Lines of the material that include the string "subalgebras" should be returned.

▶ _Raw data_:
=== Section Start ===

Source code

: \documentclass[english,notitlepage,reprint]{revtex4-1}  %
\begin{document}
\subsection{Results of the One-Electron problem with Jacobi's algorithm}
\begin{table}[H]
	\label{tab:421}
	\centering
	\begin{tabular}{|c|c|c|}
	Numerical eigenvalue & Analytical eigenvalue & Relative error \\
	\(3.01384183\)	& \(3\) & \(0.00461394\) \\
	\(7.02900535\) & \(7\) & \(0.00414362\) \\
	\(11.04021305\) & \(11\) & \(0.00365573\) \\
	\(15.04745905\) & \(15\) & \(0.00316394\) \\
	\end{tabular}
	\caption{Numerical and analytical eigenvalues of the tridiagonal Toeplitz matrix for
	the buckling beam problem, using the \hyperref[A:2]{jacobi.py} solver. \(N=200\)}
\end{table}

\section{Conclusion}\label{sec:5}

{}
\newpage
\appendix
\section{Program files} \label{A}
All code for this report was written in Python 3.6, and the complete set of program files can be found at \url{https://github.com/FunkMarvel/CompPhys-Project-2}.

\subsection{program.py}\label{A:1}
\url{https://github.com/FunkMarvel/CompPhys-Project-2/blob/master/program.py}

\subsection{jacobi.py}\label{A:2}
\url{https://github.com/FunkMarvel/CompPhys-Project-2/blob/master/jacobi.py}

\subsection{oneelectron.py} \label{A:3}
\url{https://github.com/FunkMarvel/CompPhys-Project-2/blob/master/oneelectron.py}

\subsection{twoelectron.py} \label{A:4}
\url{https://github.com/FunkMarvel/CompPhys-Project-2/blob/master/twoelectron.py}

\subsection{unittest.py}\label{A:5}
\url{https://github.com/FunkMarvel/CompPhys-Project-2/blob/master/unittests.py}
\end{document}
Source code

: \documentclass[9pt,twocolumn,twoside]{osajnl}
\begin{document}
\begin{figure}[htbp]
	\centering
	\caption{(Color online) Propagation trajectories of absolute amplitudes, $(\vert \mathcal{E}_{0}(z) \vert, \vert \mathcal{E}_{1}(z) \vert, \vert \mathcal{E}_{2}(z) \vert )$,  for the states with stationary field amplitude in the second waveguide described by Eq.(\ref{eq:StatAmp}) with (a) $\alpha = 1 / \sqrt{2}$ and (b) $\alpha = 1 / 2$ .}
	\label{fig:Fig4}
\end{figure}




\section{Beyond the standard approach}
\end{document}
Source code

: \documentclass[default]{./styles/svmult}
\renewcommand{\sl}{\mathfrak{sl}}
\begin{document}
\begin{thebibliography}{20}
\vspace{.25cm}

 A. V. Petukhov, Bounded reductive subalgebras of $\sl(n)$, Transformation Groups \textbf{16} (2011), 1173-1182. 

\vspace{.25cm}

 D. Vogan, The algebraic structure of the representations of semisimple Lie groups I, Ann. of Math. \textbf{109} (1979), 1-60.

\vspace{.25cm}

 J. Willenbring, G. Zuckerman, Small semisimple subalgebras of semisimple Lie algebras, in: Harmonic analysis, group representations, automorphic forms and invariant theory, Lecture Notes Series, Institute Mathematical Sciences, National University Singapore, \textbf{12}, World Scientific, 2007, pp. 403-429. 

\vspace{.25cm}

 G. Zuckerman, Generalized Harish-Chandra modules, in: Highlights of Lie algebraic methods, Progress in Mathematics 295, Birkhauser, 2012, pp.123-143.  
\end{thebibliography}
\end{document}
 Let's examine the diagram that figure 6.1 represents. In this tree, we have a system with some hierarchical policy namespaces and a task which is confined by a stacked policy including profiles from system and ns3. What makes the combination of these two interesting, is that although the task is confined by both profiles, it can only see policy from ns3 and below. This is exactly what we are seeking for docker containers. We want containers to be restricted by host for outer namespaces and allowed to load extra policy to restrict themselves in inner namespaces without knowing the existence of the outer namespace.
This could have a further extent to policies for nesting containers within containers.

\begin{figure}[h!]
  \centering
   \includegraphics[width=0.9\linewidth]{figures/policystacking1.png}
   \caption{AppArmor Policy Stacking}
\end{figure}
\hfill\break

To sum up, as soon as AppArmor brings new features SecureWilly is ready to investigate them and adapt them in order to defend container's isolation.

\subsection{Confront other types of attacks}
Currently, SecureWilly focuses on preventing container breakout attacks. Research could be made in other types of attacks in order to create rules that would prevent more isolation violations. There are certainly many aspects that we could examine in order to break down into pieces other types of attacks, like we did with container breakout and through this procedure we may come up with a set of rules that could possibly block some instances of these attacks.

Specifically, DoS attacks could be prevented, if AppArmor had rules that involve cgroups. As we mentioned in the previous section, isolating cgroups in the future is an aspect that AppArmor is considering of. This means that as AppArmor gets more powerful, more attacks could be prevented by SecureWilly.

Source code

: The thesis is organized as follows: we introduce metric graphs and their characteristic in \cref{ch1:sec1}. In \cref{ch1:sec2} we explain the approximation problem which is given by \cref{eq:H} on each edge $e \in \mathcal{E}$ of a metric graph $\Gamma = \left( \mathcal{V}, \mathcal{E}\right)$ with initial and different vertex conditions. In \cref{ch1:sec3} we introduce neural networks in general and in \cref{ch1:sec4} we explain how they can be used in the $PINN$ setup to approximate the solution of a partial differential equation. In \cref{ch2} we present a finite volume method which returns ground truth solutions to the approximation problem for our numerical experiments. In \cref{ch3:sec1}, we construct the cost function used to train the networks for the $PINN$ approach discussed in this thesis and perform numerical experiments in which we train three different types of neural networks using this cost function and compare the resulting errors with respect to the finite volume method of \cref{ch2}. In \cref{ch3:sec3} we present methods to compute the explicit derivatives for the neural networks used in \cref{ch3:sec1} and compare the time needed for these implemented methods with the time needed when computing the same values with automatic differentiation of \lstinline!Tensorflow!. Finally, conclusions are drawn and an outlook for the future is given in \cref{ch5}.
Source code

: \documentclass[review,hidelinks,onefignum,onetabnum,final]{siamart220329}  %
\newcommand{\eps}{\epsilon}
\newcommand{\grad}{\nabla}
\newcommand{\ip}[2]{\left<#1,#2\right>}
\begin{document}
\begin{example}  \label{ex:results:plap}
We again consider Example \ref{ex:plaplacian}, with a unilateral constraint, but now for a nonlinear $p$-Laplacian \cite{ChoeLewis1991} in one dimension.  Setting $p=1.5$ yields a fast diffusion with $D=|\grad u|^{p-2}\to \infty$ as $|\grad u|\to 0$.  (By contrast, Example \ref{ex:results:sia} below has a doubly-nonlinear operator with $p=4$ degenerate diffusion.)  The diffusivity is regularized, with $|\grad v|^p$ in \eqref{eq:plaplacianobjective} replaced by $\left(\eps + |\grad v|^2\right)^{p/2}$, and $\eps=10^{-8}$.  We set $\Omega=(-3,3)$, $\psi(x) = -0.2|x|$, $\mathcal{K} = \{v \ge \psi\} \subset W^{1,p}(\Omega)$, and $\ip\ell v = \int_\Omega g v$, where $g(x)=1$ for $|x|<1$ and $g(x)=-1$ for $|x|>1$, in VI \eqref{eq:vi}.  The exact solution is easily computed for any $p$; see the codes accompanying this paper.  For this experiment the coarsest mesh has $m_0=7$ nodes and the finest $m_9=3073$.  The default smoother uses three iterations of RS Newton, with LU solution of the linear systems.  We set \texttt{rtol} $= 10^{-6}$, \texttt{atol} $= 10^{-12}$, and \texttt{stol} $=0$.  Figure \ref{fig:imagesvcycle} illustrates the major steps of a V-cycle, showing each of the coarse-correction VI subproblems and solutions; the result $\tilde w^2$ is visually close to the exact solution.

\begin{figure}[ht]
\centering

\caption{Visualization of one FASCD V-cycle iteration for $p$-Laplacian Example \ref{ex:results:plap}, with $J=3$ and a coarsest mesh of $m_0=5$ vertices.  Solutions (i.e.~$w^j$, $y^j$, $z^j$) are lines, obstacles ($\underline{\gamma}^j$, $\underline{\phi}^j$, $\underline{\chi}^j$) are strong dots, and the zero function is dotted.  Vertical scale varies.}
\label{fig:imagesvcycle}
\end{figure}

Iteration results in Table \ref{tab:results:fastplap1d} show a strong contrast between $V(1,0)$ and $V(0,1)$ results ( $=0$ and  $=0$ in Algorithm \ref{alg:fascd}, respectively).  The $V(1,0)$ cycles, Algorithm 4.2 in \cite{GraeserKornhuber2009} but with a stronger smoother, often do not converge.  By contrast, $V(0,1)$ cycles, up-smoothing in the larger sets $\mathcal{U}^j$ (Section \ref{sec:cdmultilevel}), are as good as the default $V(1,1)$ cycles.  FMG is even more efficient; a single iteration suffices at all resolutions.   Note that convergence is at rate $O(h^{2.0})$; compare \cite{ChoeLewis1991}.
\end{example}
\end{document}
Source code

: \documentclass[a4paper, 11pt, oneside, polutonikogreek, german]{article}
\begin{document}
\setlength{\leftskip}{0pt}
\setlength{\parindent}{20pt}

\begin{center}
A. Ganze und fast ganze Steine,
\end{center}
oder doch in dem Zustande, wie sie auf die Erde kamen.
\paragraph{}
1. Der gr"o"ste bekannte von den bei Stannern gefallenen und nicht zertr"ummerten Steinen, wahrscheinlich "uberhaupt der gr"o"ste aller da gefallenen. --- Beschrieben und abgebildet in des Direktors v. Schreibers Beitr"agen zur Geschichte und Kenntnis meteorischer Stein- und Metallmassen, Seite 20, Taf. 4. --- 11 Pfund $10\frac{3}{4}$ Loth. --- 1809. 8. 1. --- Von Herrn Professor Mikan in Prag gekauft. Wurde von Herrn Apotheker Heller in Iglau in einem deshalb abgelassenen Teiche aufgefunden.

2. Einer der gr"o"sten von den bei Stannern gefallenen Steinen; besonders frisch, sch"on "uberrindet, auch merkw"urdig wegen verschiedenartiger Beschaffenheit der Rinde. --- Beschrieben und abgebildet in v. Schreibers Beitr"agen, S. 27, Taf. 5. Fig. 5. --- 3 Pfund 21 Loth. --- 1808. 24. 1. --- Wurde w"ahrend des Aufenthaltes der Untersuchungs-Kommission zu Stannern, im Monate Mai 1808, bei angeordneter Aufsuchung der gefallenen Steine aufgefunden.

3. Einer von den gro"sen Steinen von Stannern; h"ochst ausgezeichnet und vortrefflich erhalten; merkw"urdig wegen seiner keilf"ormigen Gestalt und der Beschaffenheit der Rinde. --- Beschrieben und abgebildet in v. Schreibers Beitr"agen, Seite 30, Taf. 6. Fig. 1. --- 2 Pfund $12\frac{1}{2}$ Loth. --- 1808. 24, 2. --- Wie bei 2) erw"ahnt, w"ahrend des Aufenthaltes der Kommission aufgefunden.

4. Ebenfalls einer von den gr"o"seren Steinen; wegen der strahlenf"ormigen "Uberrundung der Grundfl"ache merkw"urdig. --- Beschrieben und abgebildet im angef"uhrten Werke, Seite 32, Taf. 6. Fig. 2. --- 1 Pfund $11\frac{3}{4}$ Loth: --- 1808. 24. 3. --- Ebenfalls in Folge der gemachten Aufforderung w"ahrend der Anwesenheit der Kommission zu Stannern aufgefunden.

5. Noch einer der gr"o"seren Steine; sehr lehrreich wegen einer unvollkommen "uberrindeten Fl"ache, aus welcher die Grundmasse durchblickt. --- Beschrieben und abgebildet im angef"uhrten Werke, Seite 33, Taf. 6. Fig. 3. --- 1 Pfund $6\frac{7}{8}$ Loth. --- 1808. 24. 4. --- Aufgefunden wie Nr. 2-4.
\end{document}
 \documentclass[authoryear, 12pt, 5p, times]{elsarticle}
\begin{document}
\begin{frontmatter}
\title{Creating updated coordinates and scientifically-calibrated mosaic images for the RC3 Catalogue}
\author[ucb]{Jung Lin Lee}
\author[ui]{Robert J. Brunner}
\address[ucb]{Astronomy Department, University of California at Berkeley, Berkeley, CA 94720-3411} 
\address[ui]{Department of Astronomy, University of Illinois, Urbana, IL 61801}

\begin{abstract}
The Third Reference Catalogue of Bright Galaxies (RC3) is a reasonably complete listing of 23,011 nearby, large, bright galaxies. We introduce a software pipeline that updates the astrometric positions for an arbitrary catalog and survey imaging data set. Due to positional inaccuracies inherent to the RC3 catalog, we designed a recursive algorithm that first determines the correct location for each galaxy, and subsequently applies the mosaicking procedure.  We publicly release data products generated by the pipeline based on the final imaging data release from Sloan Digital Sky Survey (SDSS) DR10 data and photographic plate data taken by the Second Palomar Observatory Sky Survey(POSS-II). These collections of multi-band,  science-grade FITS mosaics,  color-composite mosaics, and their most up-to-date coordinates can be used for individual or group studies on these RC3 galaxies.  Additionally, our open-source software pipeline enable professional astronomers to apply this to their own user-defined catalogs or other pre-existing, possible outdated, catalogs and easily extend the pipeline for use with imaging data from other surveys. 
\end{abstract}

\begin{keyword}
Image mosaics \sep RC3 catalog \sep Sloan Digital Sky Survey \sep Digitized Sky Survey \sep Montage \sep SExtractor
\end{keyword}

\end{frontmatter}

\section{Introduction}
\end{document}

=== Section End ===

▶ _Answer space_:
 A. V. Petukhov, Bounded reductive subalgebras of $\sl(n)$, Transformation Groups \textbf{16} (2011), 1173-1182. 
 J. Willenbring, G. Zuckerman, Small semisimple subalgebras of semisimple Lie algebras, in: Harmonic analysis, group representations, automorphic forms and invariant theory, Lecture Notes Series, Institute Mathematical Sciences, National University Singapore, \textbf{12}, World Scientific, 2007, pp. 403-429. 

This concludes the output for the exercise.